The rhythmic oscillation of V mem throughout the cell cycle (Bregestovski et al. 1992) occurs in concert with the regulation of cell cycle and proliferation by stable resting potential in a range of embryonic, somatic, and neoplastic cells (Blackiston et al. 2009; McCaig et al. 2009; Sundelacruz et al. 2009; Lobikin et al. 2012; Adams & Levin 2013; Chernet & Levin 2013b, 2014). In this paper we identified cell cycle genes like fos, p27, and mapk, which were previously shown to be regulated by V mem (Kong et al. 1991; Wang et al. 2003), and we also identified novel links between V mem and some classic cell cycle regulatory genes such as tp53 and Ras. These last two are particularly interesting because they suggest the presence of feedback loops in the control of oncogene‐driven tumorigenesis by depolarization (Chernet & Levin 2013a, 2013b, 2014).
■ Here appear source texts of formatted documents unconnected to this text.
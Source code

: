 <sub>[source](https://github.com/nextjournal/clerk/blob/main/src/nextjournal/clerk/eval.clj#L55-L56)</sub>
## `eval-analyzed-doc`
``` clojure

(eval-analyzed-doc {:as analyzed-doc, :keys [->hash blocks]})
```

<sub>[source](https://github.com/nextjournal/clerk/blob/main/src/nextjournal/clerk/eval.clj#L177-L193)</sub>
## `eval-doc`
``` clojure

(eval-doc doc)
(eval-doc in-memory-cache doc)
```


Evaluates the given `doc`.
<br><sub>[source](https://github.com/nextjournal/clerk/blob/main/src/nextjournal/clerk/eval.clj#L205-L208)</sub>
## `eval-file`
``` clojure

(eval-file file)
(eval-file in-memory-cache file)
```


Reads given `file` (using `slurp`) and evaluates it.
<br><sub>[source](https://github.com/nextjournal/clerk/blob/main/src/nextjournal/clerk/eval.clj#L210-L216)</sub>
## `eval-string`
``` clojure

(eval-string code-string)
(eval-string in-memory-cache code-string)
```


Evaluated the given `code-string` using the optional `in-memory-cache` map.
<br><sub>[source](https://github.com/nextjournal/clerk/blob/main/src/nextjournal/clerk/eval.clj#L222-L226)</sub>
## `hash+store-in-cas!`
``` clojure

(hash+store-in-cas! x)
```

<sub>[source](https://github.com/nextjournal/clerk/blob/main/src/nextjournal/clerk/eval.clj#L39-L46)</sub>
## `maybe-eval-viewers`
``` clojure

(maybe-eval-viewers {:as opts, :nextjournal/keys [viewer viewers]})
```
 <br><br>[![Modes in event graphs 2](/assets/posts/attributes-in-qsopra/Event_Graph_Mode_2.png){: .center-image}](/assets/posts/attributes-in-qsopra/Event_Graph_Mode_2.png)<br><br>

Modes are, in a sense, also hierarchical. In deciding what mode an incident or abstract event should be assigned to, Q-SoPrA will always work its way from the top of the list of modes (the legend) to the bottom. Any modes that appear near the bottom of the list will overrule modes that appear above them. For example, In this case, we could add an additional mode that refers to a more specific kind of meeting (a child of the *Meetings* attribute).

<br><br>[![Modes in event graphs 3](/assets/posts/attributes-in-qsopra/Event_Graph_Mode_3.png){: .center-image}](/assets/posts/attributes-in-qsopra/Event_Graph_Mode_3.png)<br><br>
In addition to being potent drivers of cell differentiation along various lineages (forming several different kinds of cells) (Ghiani et al. 1999; Bauer & Schwarz 2001; Chittajallu et al. 2002; Sundelacruz et al. 2008), V mem signals also possess the capacity to induce dedifferentiation and transdifferentiation (Cone & Tongier 1971; Harrington & Becker 1973; Stillwell et al. 1973; Cone & Cone 1976; Sundelacruz et al. 2008, 2013a). In vivo experiments have shown the remarkable power of V mem signals to re‐specify organ identity by inducing cell differentiation across germ layers (Beane et al. 2011, 2013; Pai et al. 2012a, 2015). Here we identified for the first time fate‐specification genes regulated by V mem for tissues from all three germ layers (Table 1 and Appendix S2) (e.g., nkx2.5, gata4, nkx3.1, hnf1b) (Tronche & Yaniv 1992; Shiojima et al. 1995; Bhatia‐Gaur et al. 1999; Zhu et al. 2000; Kohler et al. 2008; Li et al. 2012; Zhou et al. 2012). These data suggest that other organs such as heart, liver, kidney, pancreas, bone fat, muscles, and immune system may also be inducible by appropriate V mem modulation, in addition to the ectopic brains, eyes, and limbs that have been produced so far.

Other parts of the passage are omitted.